((

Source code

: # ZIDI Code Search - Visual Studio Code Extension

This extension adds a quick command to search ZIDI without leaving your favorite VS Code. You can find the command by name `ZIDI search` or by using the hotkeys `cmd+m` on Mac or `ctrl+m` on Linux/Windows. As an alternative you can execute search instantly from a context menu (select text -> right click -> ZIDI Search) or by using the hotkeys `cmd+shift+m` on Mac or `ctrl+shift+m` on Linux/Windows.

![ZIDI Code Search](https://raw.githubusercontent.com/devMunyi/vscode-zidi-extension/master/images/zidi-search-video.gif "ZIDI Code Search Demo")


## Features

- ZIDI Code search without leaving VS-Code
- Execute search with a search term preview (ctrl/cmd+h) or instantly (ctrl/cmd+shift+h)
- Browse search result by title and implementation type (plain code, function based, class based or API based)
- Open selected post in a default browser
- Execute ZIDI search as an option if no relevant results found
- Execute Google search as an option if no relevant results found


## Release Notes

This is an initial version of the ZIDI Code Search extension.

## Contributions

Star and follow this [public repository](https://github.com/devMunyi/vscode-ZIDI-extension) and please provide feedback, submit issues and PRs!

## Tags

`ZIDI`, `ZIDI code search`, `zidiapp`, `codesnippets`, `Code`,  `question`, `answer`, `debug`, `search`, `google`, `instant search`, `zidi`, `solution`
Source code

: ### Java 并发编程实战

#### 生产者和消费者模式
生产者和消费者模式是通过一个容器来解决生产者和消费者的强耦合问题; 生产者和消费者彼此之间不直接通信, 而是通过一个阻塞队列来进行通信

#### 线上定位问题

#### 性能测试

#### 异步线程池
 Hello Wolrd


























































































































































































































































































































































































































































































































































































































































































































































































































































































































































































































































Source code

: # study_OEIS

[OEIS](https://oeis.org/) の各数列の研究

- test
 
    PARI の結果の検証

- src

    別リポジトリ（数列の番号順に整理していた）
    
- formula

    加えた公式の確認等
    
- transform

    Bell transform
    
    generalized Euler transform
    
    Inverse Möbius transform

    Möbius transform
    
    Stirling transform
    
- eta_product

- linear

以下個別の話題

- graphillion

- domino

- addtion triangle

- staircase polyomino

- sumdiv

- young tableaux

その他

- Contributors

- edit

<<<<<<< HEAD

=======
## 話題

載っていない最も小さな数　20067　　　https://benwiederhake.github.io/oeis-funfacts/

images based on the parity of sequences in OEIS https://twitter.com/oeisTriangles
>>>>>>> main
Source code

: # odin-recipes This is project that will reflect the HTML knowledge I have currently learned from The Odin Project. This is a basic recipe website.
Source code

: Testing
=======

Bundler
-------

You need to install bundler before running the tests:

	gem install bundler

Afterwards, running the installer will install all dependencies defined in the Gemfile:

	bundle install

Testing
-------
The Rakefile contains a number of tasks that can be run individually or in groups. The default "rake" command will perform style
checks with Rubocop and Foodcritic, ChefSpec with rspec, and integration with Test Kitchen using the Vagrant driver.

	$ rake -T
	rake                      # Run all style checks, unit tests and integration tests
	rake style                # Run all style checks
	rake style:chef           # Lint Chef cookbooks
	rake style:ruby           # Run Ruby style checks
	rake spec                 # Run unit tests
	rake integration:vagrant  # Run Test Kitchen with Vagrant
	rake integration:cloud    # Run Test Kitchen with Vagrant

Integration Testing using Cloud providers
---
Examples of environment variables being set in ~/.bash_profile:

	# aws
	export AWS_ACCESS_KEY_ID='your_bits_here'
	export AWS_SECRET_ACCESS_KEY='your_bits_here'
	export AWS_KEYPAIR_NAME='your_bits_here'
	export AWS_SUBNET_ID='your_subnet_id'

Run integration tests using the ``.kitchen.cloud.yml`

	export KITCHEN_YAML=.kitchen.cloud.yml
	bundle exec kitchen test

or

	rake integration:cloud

))

Task requirements —
Please print the listing exactly, keeping each line as it is.

Reply —
Source code

: # ZIDI Code Search - Visual Studio Code Extension

This extension adds a quick command to search ZIDI without leaving your favorite VS Code. You can find the command by name `ZIDI search` or by using the hotkeys `cmd+m` on Mac or `ctrl+m` on Linux/Windows. As an alternative you can execute search instantly from a context menu (select text -> right click -> ZIDI Search) or by using the hotkeys `cmd+shift+m` on Mac or `ctrl+shift+m` on Linux/Windows.

![ZIDI Code Search](https://raw.githubusercontent.com/devMunyi/vscode-zidi-extension/master/images/zidi-search-video.gif "ZIDI Code Search Demo")


## Features

- ZIDI Code search without leaving VS-Code
- Execute search with a search term preview (ctrl/cmd+h) or instantly (ctrl/cmd+shift+h)
- Browse search result by title and implementation type (plain code, function based, class based or API based)
- Open selected post in a default browser
- Execute ZIDI search as an option if no relevant results found
- Execute Google search as an option if no relevant results found


## Release Notes

This is an initial version of the ZIDI Code Search extension.

## Contributions

Star and follow this [public repository](https://github.com/devMunyi/vscode-ZIDI-extension) and please provide feedback, submit issues and PRs!

## Tags

`ZIDI`, `ZIDI code search`, `zidiapp`, `codesnippets`, `Code`,  `question`, `answer`, `debug`, `search`, `google`, `instant search`, `zidi`, `solution`
Source code

: ### Java 并发编程实战

#### 生产者和消费者模式
生产者和消费者模式是通过一个容器来解决生产者和消费者的强耦合问题; 生产者和消费者彼此之间不直接通信, 而是通过一个阻塞队列来进行通信

#### 线上定位问题

#### 性能测试

#### 异步线程池
 Hello Wolrd


























































































































































































































































































































































































































































































































































































































































































































































































































































































































































































































































Source code

: # study_OEIS

[OEIS](https://oeis.org/) の各数列の研究

- test
 
    PARI の結果の検証

- src

    別リポジトリ（数列の番号順に整理していた）
    
- formula

    加えた公式の確認等
    
- transform

    Bell transform
    
    generalized Euler transform
    
    Inverse Möbius transform

    Möbius transform
    
    Stirling transform
    
- eta_product

- linear

以下個別の話題

- graphillion

- domino

- addtion triangle

- staircase polyomino

- sumdiv

- young tableaux

その他

- Contributors

- edit

<<<<<<< HEAD

=======
## 話題

載っていない最も小さな数　20067　　　https://benwiederhake.github.io/oeis-funfacts/

images based on the parity of sequences in OEIS https://twitter.com/oeisTriangles
>>>>>>> main
Source code

: # odin-recipes This is project that will reflect the HTML knowledge I have currently learned from The Odin Project. This is a basic recipe website.
Source code

: Testing
=======

Bundler
-------

You need to install bundler before running the tests:

	gem install bundler

Afterwards, running the installer will install all dependencies defined in the Gemfile:

	bundle install

Testing
-------
The Rakefile contains a number of tasks that can be run individually or in groups. The default "rake" command will perform style
checks with Rubocop and Foodcritic, ChefSpec with rspec, and integration with Test Kitchen using the Vagrant driver.

	$ rake -T
	rake                      # Run all style checks, unit tests and integration tests
	rake style                # Run all style checks
	rake style:chef           # Lint Chef cookbooks
	rake style:ruby           # Run Ruby style checks
	rake spec                 # Run unit tests
	rake integration:vagrant  # Run Test Kitchen with Vagrant
	rake integration:cloud    # Run Test Kitchen with Vagrant

Integration Testing using Cloud providers
---
Examples of environment variables being set in ~/.bash_profile:

	# aws
	export AWS_ACCESS_KEY_ID='your_bits_here'
	export AWS_SECRET_ACCESS_KEY='your_bits_here'
	export AWS_KEYPAIR_NAME='your_bits_here'
	export AWS_SUBNET_ID='your_subnet_id'

Run integration tests using the ``.kitchen.cloud.yml`

	export KITCHEN_YAML=.kitchen.cloud.yml
	bundle exec kitchen test

or

	rake integration:cloud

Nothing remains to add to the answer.